Meuccio Ruini, statista reggiano di cui la Biblioteca Panizzi custodisce l’archivio, è stato una delle principali personalità che all’inizio del Novecento, nelle vesti di deputato del collegio di Castelnovo né Monti, sollevò a livello nazionale la questione della modernizzazione dei territori montani. In particolare, in questo volume affronta il tema dello sviluppo montano non solo attraverso un ritratto delle caratteristiche dei territori montani, ma ponendosi diverse domande sul senso di alcuni processi che stavano interessando all’epoca quel territorio: la relazione dei montanari con la montagna, ma anche la necessità di allacciare legami con le città, con i centri del potere, nonché l’organizzazione delle terre coltivate e delle foreste.

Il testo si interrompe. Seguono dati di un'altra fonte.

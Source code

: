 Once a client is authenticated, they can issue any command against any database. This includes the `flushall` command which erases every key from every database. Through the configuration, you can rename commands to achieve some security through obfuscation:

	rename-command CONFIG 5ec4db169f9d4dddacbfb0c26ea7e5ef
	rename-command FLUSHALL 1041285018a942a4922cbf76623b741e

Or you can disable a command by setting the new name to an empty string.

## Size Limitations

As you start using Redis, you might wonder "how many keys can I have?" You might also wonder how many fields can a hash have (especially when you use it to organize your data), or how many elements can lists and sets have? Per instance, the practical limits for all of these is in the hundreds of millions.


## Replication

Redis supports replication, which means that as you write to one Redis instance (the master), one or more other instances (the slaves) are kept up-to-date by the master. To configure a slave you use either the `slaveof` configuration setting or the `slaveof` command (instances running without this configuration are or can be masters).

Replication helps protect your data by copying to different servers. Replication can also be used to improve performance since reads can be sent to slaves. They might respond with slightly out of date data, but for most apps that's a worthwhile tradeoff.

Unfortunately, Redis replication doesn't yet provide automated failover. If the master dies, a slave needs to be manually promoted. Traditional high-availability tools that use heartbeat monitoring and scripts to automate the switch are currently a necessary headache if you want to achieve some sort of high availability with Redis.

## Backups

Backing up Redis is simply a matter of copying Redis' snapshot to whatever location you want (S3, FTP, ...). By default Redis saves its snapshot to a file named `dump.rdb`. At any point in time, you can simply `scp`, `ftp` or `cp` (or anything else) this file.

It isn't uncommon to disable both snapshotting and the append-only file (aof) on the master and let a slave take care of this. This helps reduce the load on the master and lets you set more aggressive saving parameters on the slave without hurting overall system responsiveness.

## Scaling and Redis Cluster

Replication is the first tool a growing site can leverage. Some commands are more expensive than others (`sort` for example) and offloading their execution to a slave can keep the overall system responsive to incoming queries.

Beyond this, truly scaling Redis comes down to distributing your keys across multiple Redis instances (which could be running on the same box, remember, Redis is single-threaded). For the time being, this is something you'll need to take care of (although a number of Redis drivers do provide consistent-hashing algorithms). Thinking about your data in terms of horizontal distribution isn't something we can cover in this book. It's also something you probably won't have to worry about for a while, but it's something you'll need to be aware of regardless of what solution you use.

Del resto, la ricostruzione postbellica del 1919, così come quella successiva al 1945, avrebbe visto concentrare numerosi interessi sulle aree urbane, lasciando sullo sfondo le montagne, già fortemente colpite anche in termini di vite umane sacrificate all’esercito e alla guerra. In questo saggio, il giurista e politico reggiano, evidenzia l’importanza di ricostruire un sistema di regole e di interazione tra questi territori aprendo di fatto a percorsi, prima di molti altri, su un nuovo spazio per le montagne nel discorso pubblico e nelle Istituzioni, che poi si renderà più chiaro all’inizio della Repubblica.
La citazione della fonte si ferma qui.